Kejagung jerat 22 tersangka

Kejaksaan Agung Republik Indonesia hingga saat ini telah menjerat 22 tersangka korupsi tata niaga timah di Provinsi Kepulauan Bangka Belitung dan diduga telah merugikan keuangan negara sebesar Rp300 triliun berdasarkan audit Badan Pengawasan Keuangan dan Pembangunan (BPKP).

Pada Kamis (18/7) Kejaksaan Agung kembali menyerahkan tiga tersangka dan barang bukti tahap II kasus korupsi timah kepada Jaksa Penuntut Umum Kejaksaan Negeri (Kejari) Jakarta Selatan.

Pelaksanaan Tahap II terkait dengan perkara dugaan tindak pidana korupsi dalam pengelolaan tata niaga komoditas timah di wilayah Izin Usaha Pertambangan (IUP) di PT Timah Tbk 2015 hingga 2022.
 
"Tiga tersangka yang dilimpahkan yakni AS, BN dan SW," kata Kapuspenkum Kejaksaan Agung, Harli Siregars.

Tersangka AS selaku Kabid Pertambangan Mineral Logam pada Dinas Energi dan Sumber Daya Mineral (ESDM) Provinsi Kepulauan Bangka Belitung periode 4 Mei 2018 - 9 November 2021 telah ditahan di Rumah Tahanan Negara Kelas I Jakarta Pusat.

Lalu, tersangka BN selaku Kepala Dinas ESDM Provinsi Kepulauan Bangka Belitung periode 5 Maret 2019 - 31 Desember 2019, tidak dilakukan penahanan.
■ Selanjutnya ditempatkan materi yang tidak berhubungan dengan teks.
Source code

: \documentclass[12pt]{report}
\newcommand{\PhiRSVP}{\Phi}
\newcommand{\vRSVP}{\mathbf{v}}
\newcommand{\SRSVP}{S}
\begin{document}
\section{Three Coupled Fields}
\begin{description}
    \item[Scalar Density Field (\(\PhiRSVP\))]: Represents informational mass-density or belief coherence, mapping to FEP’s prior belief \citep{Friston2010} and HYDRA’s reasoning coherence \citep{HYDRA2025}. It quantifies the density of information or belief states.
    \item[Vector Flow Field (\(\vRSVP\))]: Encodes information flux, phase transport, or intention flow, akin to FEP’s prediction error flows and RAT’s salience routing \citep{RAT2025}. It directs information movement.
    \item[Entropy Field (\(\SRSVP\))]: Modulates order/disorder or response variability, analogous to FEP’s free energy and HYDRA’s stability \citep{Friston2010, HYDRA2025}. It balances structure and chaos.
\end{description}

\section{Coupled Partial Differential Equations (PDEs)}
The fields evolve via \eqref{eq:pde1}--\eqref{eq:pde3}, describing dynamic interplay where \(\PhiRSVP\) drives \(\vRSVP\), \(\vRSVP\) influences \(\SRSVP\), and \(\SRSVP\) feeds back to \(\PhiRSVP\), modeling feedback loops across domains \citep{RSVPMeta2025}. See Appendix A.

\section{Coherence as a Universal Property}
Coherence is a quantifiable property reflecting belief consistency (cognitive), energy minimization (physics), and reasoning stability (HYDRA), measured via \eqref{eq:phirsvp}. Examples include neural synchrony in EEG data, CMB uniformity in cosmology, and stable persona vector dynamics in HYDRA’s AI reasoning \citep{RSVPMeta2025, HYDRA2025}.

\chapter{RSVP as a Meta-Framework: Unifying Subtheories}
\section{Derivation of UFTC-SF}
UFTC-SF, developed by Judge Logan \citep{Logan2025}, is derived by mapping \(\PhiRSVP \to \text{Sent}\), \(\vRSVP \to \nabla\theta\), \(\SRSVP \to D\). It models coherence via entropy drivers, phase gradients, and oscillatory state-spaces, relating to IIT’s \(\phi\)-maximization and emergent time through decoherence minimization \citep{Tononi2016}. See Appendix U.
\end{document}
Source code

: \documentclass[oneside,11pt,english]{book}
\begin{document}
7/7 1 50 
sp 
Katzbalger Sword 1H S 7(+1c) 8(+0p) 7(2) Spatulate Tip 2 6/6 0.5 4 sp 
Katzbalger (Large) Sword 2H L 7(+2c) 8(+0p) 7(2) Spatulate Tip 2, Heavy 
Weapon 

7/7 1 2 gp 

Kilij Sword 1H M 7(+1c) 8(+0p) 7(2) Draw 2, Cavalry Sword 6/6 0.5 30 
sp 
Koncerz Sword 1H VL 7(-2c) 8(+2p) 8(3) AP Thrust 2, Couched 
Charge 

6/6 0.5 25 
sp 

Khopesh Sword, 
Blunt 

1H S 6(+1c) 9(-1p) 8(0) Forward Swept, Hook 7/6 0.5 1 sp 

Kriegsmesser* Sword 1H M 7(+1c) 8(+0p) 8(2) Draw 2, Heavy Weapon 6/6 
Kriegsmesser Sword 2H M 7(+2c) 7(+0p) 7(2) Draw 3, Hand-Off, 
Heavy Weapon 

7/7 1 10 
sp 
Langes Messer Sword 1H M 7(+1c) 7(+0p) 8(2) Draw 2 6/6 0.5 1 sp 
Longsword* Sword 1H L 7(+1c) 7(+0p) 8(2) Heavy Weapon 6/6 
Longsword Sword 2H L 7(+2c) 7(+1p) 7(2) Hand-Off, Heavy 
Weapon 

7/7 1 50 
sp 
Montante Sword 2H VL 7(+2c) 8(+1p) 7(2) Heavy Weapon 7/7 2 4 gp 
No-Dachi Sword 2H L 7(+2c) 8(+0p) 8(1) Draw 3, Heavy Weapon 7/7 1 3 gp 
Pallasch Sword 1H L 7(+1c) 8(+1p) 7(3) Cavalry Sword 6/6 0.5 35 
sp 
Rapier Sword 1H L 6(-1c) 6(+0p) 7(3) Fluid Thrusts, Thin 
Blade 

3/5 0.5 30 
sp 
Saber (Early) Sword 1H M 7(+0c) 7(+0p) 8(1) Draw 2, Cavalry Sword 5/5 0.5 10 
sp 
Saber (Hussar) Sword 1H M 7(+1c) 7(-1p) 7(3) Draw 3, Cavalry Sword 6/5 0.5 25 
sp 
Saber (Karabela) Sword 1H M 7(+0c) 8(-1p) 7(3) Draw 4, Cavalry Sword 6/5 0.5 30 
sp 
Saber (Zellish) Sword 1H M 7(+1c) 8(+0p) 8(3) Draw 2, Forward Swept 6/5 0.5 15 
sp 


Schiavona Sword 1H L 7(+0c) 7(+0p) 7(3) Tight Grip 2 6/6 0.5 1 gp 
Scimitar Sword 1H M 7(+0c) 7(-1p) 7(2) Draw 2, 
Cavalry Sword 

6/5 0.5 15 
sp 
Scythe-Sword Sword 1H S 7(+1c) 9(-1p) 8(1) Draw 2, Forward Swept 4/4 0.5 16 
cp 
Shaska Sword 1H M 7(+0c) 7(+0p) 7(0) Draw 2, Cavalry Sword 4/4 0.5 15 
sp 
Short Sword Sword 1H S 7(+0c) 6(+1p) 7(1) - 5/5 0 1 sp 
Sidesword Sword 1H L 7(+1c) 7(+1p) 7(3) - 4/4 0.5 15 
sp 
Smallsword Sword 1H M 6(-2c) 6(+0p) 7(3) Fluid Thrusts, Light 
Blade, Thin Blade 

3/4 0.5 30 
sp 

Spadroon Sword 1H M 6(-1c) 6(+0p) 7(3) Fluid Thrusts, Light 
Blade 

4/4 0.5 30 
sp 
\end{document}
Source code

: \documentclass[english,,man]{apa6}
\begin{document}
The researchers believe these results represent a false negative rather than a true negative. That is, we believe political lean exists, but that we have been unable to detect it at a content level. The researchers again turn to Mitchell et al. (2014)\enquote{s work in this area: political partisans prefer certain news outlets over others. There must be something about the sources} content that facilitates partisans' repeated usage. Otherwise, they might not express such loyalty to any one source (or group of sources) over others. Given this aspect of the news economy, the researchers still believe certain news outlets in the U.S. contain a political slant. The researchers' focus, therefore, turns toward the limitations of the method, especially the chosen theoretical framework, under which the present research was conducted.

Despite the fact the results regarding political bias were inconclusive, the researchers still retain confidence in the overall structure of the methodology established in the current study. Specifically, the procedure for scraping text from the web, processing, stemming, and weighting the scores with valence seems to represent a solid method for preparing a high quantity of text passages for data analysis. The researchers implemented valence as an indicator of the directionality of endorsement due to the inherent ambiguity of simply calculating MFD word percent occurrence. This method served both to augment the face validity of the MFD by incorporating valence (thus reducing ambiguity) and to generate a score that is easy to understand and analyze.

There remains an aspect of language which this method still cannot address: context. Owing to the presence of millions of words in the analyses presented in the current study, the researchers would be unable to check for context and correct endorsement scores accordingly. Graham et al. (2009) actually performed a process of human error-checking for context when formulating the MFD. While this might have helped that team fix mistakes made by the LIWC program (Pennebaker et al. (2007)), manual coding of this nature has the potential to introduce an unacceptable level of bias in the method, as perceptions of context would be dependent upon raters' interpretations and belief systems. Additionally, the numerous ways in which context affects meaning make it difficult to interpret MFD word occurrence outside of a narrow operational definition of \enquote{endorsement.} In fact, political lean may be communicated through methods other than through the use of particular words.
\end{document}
Tersangka SW selaku Kepala Dinas ESDM Provinsi Kepulauan Bangka Belitung periode 19 Januari 2015 - 4 Maret 2019, dilakukan penahanan di Rumah Tahanan Negara Kelas I Jakarta Pusat.

Selanjutnya, tim penyidik turut menyerahkan sejumlah barang bukti berupa dokumen Persetujuan Rencana Kerja dan Anggaran Biaya (RKAB), Surat Perintah Pelaksana Tugas Gubernur Kepulauan Bangka Belitung, dan Izin Usaha Jasa Pertambangan (IUJP) serta telepon seluler (ponsel).
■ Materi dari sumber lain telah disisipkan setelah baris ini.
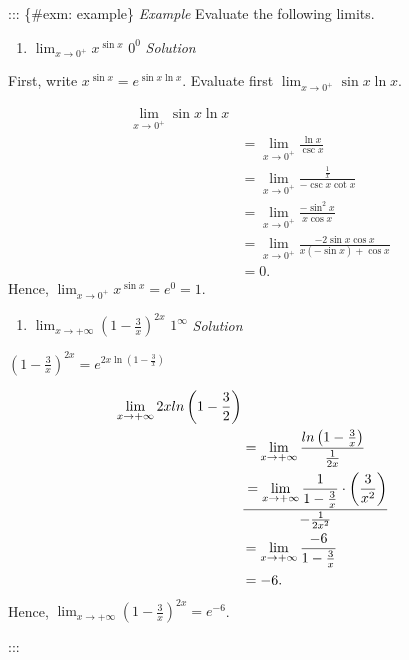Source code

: \documentclass[
  letterpaper,
  DIV=11,
  numbers=noendperiod]{scrartcl}
\providecommand{\tightlist}{%
  \setlength{\itemsep}{0pt}\setlength{\parskip}{0pt}}\usepackage{longtable,booktabs,array}
\theoremstyle{plain}
\theoremstyle{remark}
\begin{document}
::: \{\#exm: example\} \emph{Example} Evaluate the following limits.

\begin{enumerate}
\def\labelenumi{\arabic{enumi}.}
\tightlist
\item
  \(\displaystyle\lim_{x\to 0^+}{x^{\sin x}}\) \(0^0\) \emph{Solution}
\end{enumerate}

First, write \(x^{\sin x}=e^{\sin x \ln x}\). Evaluate first
\(\displaystyle\lim_{x\to 0^+}{\sin x \ln x}\).

\[
\begin{aligned}
\displaystyle\lim_{x\to 0^+}{\sin x \ln x}\\&=\displaystyle\lim_{x\to 0^+}{\frac{\ln x}{\csc x}}\\&=\displaystyle\lim_{x\to 0^+}{\frac{\frac{1}{x}}{-\csc x \cot x}}\\&=\displaystyle\lim_{x\to 0^+}{\frac{-\sin^2 x}{x \cos x}}\\&=\displaystyle\lim_{x\to 0^+}{\frac{-2\sin x \cos x}{x(-\sin x)+\cos x}}\\&=0.
\end{aligned}
\] Hence, \(\displaystyle\lim_{x\to 0^+}{x^{\sin x}}=e^0=1\).

\begin{enumerate}
\def\labelenumi{\arabic{enumi}.}
\setcounter{enumi}{1}
\tightlist
\item
  \(\displaystyle\lim_{x\to +\infty}{\left(1-\frac{3}{x}\right)^{2x}}\)
  \(1^\infty\) \emph{Solution}
\end{enumerate}

\(\left(1-\frac{3}{x}\right)^{2x}=e^{2x\ln \left(1-\frac{3}{x}\right)}\)

\[
\begin{aligned}
\displaystyle\lim_{x\to +\infty}{2x ln \left(1-\frac{3}{2}\right)}\\&=\displaystyle\lim_{x\to +\infty}{\frac{ln \left(1-\frac{3}{x}\right)}{\frac{1}{2x}}}\\&=\displaystyle\lim_{x\to +\infty}{\frac{1}{1-\frac{3}{x}}}\cdot \left(\frac{3}{x^2}\right)\over-\frac{1}{2x^2}\\&=\displaystyle\lim_{x\to +\infty}{\frac{-6}{1-\frac{3}{x}}}\\&=-6.
\end{aligned}
\] Hence,
\(\displaystyle\lim_{x\to +\infty}{\left(1-\frac{3}{x}\right)^{2x}}=e^{-6}\).

:::
\end{document}
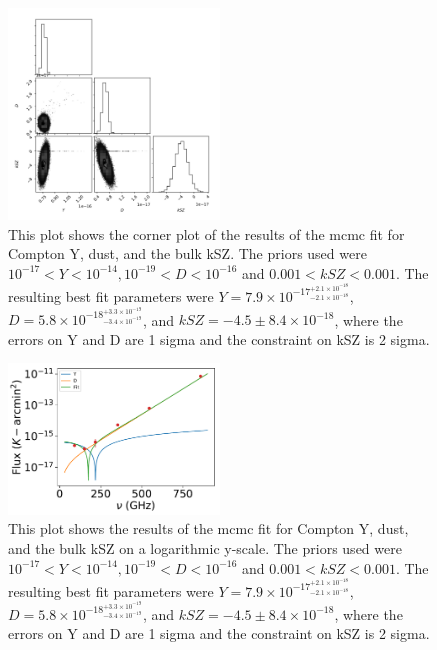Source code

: \documentclass{princeton_astro_thesis}
\begin{document}
\begin{figure}[h]
\centering
\includegraphics[width=0.5\textwidth]{../BulkkSZplot.pdf}
\caption{This plot shows the corner plot of the results of the mcmc fit for Compton Y, dust, and the bulk kSZ. The priors used were $ 10^{-17} < Y < 10^{-14}, 10^{-19}< D < 10^{-16}$ and $0.001 < kSZ <0.001.$ The resulting best fit parameters were $Y=7.9\times10^{-17^{+2.1\times10^{-18}}_{-2.1\times10^{-18}}}$, $D=5.8\times10^{-18^{+3.3\times10^{-19}}_{-3.4\times10^{-19}}}$, and $kSZ=-4.5\pm8.4\times10^{-18}$, where the errors on Y and D are 1 sigma and the constraint on kSZ is 2 sigma.}
\end{figure}

\begin{figure}[h]
\centering
\includegraphics[width=0.5\textwidth]{../redmapper_apfluxes_kSZfitlog.pdf}
\caption{This plot shows  the results of the mcmc fit for Compton Y, dust, and the bulk kSZ on a logarithmic y-scale. The priors used were $ 10^{-17} < Y < 10^{-14}, 10^{-19}< D < 10^{-16}$ and $0.001 < kSZ <0.001.$ The resulting best fit parameters were $Y=7.9\times10^{-17^{+2.1\times10^{-18}}_{-2.1\times10^{-18}}}$, $D=5.8\times10^{-18^{+3.3\times10^{-19}}_{-3.4\times10^{-19}}}$, and $kSZ=-4.5\pm8.4\times10^{-18}$, where the errors on Y and D are 1 sigma and the constraint on kSZ is 2 sigma.} %
\end{figure}
\end{document}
Adapun pasal yang disangkakan yakni Primair: Pasal 2 Ayat (1) dan Pasal 3 jo. Pasal 18 Undang-Undang RI Nomor 31 Tahun 1999 sebagaimana diubah dan ditambah dengan Undang-Undang RI Nomor 20 Tahun 2001 jo. Undang-Undang RI Nomor 31 Tahun 1999 tentang Perubahan Atas Undang-Undang RI Nomor 31 Tahun 1999 tentang Pemberantasan Tindak Pidana Korupsi jo. Pasal 55 Ayat (1) ke-1 KUHP.

Lalu, Subsidair: Pasal 3 jo. Pasal 18 Undang-Undang Nomor 31 Tahun 1999 tentang Pemberantasan Tindak Pidana Korupsi sebagaimana telah diubah dan ditambah dengan Undang-Undang Nomor 20 Tahun 2001 tentang Perubahan Atas Undang-Undang Nomor 31 Tahun 1999 tentang Pemberantasan Tindak Pidana Korupsi jo. Pasal 55 Ayat (1) ke-1 KUHP.

Sebanyak 30 orang Jaksa Penuntut Umum (JPU) yang dilibatkan dalam penyusunan berkas dakwaan dan penanganan perkara dugaan kasus korupsi timah.